Alexander Zemlinsky’s music bridged the late 19th and early 20th centuries: pushing harmony to new places, while remaining lushly lyrical. And though his catalog fell into neglect after World War II, it has been enjoying a sustained revival campaign in recent decades, thanks to the efforts of conductors like James Conlon.
And the past few years have brought particular attention to his compact, satisfying opera “Der Zwerg” (“The Dwarf”), adapted from an Oscar Wilde short story. The director Tobias Kratzer notched a success with his staging at the Deutsche Oper Berlin in 2019. And now the director Nanouk Leopold has taken on the piece for the Dutch National Opera this season.
That new production’s filmed premiere is free to stream on the Operavision.eu platform (and its YouTube page) until December. Though this staging takes some time to open up, Leopold’s cinematically inspired concept makes a strong case for itself over its 90-minute span. And the music is rapturously handled, thanks to the conductor Lorenzo Viotti, the heldentenor Clay Hilley and the soprano Lenneke Ruiten.
SETH COLTER WALLS
Fall Is Full of Characters
Any young bibliophile can soon enjoy multiple opportunities — all of them outdoors and free — to dive deeply into the world of books, and not just by investigating what’s between their covers.
On Sunday from 11 a.m. to 4 p.m., the Brooklyn Museum will present its annual Brooklyn Children’s Book Fair on the building’s plaza. Thirty local writers and illustrators, whose creations range from picture books to graphic novels, will sign their work and chat with fans. Attendees can make sidewalk chalk drawings and watch the experts sketch: Author-artists including Jon Burgerman (“Splat!”) and Hannah Salyer (“Packs: Strength in Numbers”) will give pop-up demonstrations.
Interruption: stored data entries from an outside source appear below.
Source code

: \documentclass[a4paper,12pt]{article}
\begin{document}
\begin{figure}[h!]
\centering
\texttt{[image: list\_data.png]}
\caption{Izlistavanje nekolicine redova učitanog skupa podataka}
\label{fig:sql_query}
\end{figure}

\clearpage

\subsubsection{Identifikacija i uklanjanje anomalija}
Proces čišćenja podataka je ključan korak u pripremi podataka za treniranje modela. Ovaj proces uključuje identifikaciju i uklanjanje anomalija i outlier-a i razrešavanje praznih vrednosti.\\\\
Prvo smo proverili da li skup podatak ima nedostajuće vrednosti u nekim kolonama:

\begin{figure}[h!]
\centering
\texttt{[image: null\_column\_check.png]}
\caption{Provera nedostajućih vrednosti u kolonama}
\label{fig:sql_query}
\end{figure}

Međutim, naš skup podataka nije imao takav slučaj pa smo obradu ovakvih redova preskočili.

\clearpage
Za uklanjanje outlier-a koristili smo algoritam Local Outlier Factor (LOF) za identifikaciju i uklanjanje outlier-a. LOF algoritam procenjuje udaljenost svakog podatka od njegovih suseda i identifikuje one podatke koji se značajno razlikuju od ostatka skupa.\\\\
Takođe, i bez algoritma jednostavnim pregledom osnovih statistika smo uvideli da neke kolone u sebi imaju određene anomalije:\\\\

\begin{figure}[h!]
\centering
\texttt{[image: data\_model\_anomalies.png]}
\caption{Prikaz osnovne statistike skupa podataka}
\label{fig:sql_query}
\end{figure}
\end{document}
More tales await from New York City Children’s Theater, which is celebrating its 25th-anniversary season with “Storyland Cabaret.” Touring through Oct. 3, this show features numbers from the company’s musicals, many of which were adapted from books. Catch the hourlong performance on Saturday at 1 p.m. outside the Brooklyn Central Library and on Sunday at 11 a.m. and 1 p.m. at the New York Botanical Garden in the Bronx. (Garden admission is required.)
Eager for another literary weekend? Details are online for the Brooklyn Book Festival, which offers its Children’s Day on Oct. 2 and its young-adult presentations on Oct. 3.
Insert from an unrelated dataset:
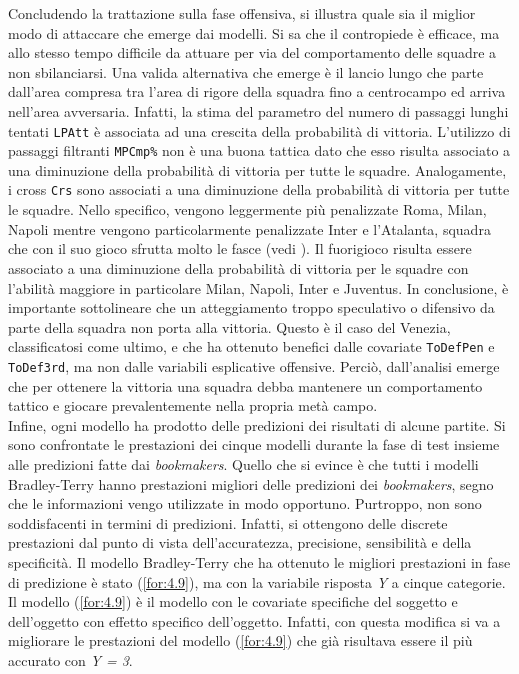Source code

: Concludendo la trattazione sulla fase offensiva, si illustra quale sia il miglior modo di attaccare che emerge dai modelli. Si sa che il contropiede è efficace, ma allo stesso tempo difficile da attuare per via del comportamento delle squadre a non sbilanciarsi. Una valida alternativa che emerge è il lancio lungo che parte dall'area compresa tra l'area di rigore della squadra fino a centrocampo ed arriva nell'area avversaria. Infatti, la stima del parametro del numero di passaggi lunghi tentati \texttt{LPAtt} è associata ad una crescita della probabilità di vittoria. L'utilizzo di passaggi filtranti \texttt{MPCmp\%} non è una buona tattica dato che esso risulta associato a una diminuzione della probabilità di vittoria per tutte le squadre. Analogamente, i cross \texttt{Crs} sono associati a una diminuzione della probabilità di vittoria per tutte le squadre. Nello specifico, vengono leggermente più penalizzate Roma, Milan, Napoli mentre vengono particolarmente penalizzate Inter e l'Atalanta, squadra che con il suo gioco sfrutta molto le fasce (vedi \textit{\cite{ataGioco}}). Il fuorigioco risulta essere associato a una diminuzione della probabilità di vittoria per le squadre con l'abilità maggiore in particolare Milan, Napoli, Inter e Juventus. In conclusione, è importante sottolineare che un atteggiamento troppo speculativo o difensivo da parte della squadra non porta alla vittoria. Questo è il caso del Venezia, classificatosi come ultimo, e che ha ottenuto benefici dalle covariate \texttt{ToDefPen} e \texttt{ToDef3rd}, ma non dalle variabili esplicative offensive. Perciò, dall'analisi emerge che per ottenere la vittoria una squadra debba mantenere un comportamento tattico e giocare prevalentemente nella propria metà campo.\\
Infine, ogni modello ha prodotto delle predizioni dei risultati di alcune partite. Si sono confrontate le prestazioni dei cinque modelli durante la fase di test insieme alle predizioni fatte dai \emph{bookmakers}. Quello che si evince è che tutti i modelli Bradley-Terry hanno prestazioni migliori delle predizioni dei \emph{bookmakers}, segno che le informazioni vengo utilizzate in modo opportuno. Purtroppo, non sono soddisfacenti in termini di predizioni. Infatti, si ottengono delle discrete prestazioni dal punto di vista dell'accuratezza, precisione, sensibilità e della specificità. Il modello Bradley-Terry che ha ottenuto le migliori prestazioni in fase di predizione è stato (\ref{for:4.9}), ma con la variabile risposta \emph{Y} a cinque categorie. Il modello (\ref{for:4.9}) è il modello con le covariate specifiche del soggetto e dell'oggetto con effetto specifico dell'oggetto. Infatti, con questa modifica si va a migliorare le prestazioni del modello (\ref{for:4.9}) che già risultava essere il più accurato con \emph{Y = 3}.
Crossing Borders Into the Future
Two River Theater’s Crossing Borders festival celebrates its 10th anniversary with an extraordinary lineup. The four new plays by Latinx artists will be presented in an all-digital edition through Oct. 10.
Paz Pardo’s “Ciertas Astillas,” which is structured like a Russian doll, explores artistic identity and stars Irene Sofia Lucio of “Slave Play.” “Syzygy or, the Ceasing of the Sun” by juliany f. taveras is a rumination on what the future might be like. A delicate tale of youths bonding in a virtual world, “Optional Boss Battle” by Nick Malakhow features moving performances by Reynaldo Piniella and Jake Ryan Lozano.
Lozano also stars in Francisco Mendoza’s “Machine Learning,” which comments on inhuman immigration policies and challenges old-fashioned notions of masculinity. This powerful sci-fi drama is about a son who will go to unimaginable lengths to help his ailing father stay alive.
To get an access link to all four works, R.S.V.P. at tworivertheater.org. Admission is free, but donations are encouraged.
Pop & Rock
Taking His Covers on the Road
With a catalog of vivid songs about struggle, sobriety and the South, Jason Isbell has cemented his status as one of Nashville’s most admired songwriters. But with a new project — “Georgia Blue,” a collection of covers he promised to fans last year based on the outcome of the presidential election in that state — he is turning his focus to the work of other great writers, including Cat Power, Indigo Girls and James Brown.
Out on tour ahead of that album’s October release, Isbell has been road-testing his version of R.E.M.’s “Driver 8.” Venture to one of his shows with the backing band 400 Unit at Pier 17 this weekend, and you’re likely to hear it live, along with songs from Isbell’s solo career and throwbacks from his days as a guitarist with the alt-rock group Drive-By Truckers. The folk-soul singer Joy Oladokun will open.
Performances begin at 7 p.m. on Friday and Saturday; tickets are available at pier17ny.com.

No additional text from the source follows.